MANY THANKS AND PROUD TO BE A MEMBER OF THIS GREAT FORUM HERES A COUPLE OF MY RECENT FINNISHED PRODUCTS!
THANKS BILL AKERS


----------



## Dthbyhoyt (Dec 4, 2004)

:welcome: 2 ArcheryTalk


Awesome looking knives


----------



## Tim Roberts (Jul 13, 2002)

Bill..





















:thumbs_up nice work.


----------



## bushmasterar15 (Oct 23, 2004)

Welcome to Archery Talk.


----------



## BACKWOODSKNIVES (Nov 14, 2008)

Thanks guys for the warm welcome


----------



## rycountryboy (Feb 21, 2008)

*:welcome: to AT*
Excellent looking knives


----------



## Sgt.
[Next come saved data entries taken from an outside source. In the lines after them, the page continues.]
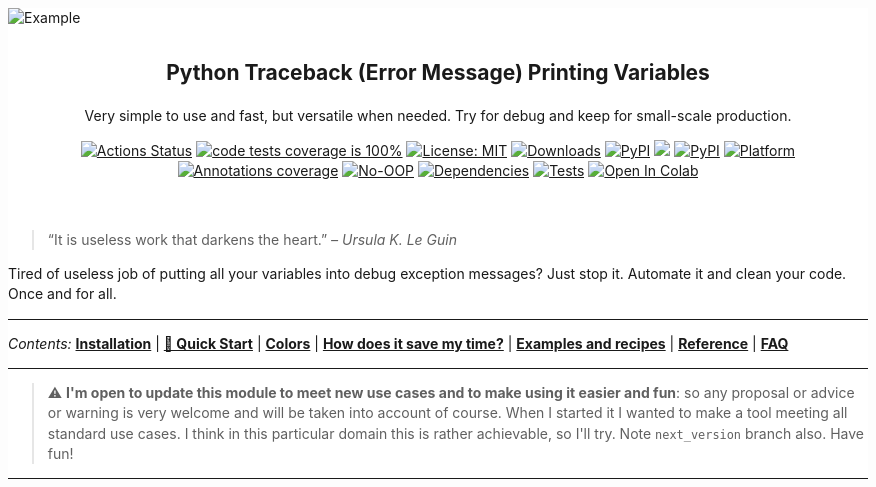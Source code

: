 ![Example](https://raw.githubusercontent.com/andy-landy/traceback_with_variables/master/header.png)

<h2 align="center">Python Traceback (Error Message) Printing Variables</h2>
<p align="center">Very simple to use and fast, but versatile when needed. Try for debug and keep for small-scale production.</p>

<p align="center">
<a href="https://github.com/andy-landy/traceback_with_variables/actions"><img alt="Actions Status" src="https://github.com/andy-landy/traceback_with_variables/workflows/tests/badge.svg"></a>
<a href="https://github.com/andy-landy/traceback_with_variables/blob/master/.github/workflows/master-test.yml#L59"><img title="code tests coverage is 100%" alt="code tests coverage is 100%" src="https://img.shields.io/badge/coverage-100%25-brightgreen.svg"></a>
<a href="https://github.com/andy-landy/traceback_with_variables/tree/master/LICENSE"><img alt="License: MIT" src="https://img.shields.io/github/license/andy-landy/traceback_with_variables?color=informational"></a>
<a href="https://pepy.tech/project/traceback-with-variables"><img alt="Downloads" src="https://static.pepy.tech/badge/traceback-with-variables"></a>
<a href="https://pypi.org/project/traceback-with-variables"><img alt="PyPI" src="https://img.shields.io/pypi/v/traceback-with-variables"></a>
<a href="https://anaconda.org/conda-forge/traceback-with-variables"><img src="https://img.shields.io/conda/vn/conda-forge/traceback-with-variables"></a>
<a href="https://pypi.org/project/traceback-with-variables"><img alt="PyPI" src="https://img.shields.io/badge/python-3.6+-blue.svg"></a>
<a href="https://superuser.com/questions/413073/windows-console-with-ansi-colors-handling"><img title="windows, mac, linux etc." alt="Platform" src="https://img.shields.io/badge/platform-all-blue.svg"></a>
<a href="https://github.com/andy-landy/traceback_with_variables/tree/master/traceback_with_variables/override.py#L9"><img title="type hints everywhere" alt="Annotations coverage" src="https://img.shields.io/badge/type--hints-100%25-blueviolet.svg"></a>
<a href="https://github.com/andy-landy/traceback_with_variables/tree/master/traceback_with_variables/override.py#L8"><img title="no obscure objects, only transparent functions and data classes" alt="No-OOP" src="https://img.shields.io/badge/no OOP-100%25-blueviolet.svg"></a>
<a href="https://github.com/andy-landy/traceback_with_variables/tree/master/setup.py"><img alt="Dependencies" src="https://img.shields.io/badge/dependencies-0-blueviolet.svg"></a>
<a href="https://github.com/andy-landy/traceback_with_variables/tree/master/tests/dumps"><img alt="Tests" src="https://img.shields.io/badge/tests-9328-blueviolet.svg"></a>
<a href="https://colab.research.google.com/github/andy-landy/traceback_with_variables/blob/master/examples/colab.ipynb"><img src="https://colab.research.google.com/assets/colab-badge.svg" alt="Open In Colab"/></a>

</p>
<br/>

> “It is useless work that darkens the heart.” 
> <em>– Ursula K. Le Guin</em>

Tired of useless job of putting all your variables into debug exception messages? Just stop it. 
Automate it and clean your code. Once and for all.

---

_Contents:_ **[Installation](#installation)** | **[🚀 Quick Start](#-quick-start)**
| **[Colors](#colors)**
| **[How does it save my time?](#how-does-it-save-my-time)** | 
**[Examples and recipes](#examples-and-recipes)** | **[Reference](#reference)**
| **[FAQ](#faq)**

---

> :warning: **I'm open to update this module to meet new use cases and to make using it easier and fun**: so any proposal or advice or warning is very welcome and will be taken into account of course. When I started it I wanted to make a tool meeting all standard use cases. I think in this particular domain this is rather achievable, so I'll try. Note `next_version` branch also. Have fun!

---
Fury (May 30, 2010)

Welcome to AT! Great craftsmanship with those knives!!!!!


----------



## DeerHuntin79923 (Dec 15, 2007)

Welcome to AT!!!


----------



## BACKWOODSKNIVES (Nov 14, 2008)

Thanks guys


----------



## moosemeat (Jul 31, 2011)

welcome to the site may even take you up on one of those great lookin knifes!


----------



## BACKWOODSKNIVES (Nov 14, 2008)

Thanks moosemeat i have many patterns of blades i use,or design your own
bests bill


----------



## BACKWOODSKNIVES (Nov 14, 2008)

Thanks everyone!


----------



## 12RingKing (Jun 22, 2009)

:beer:Welcome to AT! Enjoy the site!:beer:

AWESOME looking knives. If you want to sell them here put them in the Manufacturer's section, you'll get some hits I'm sure.


----------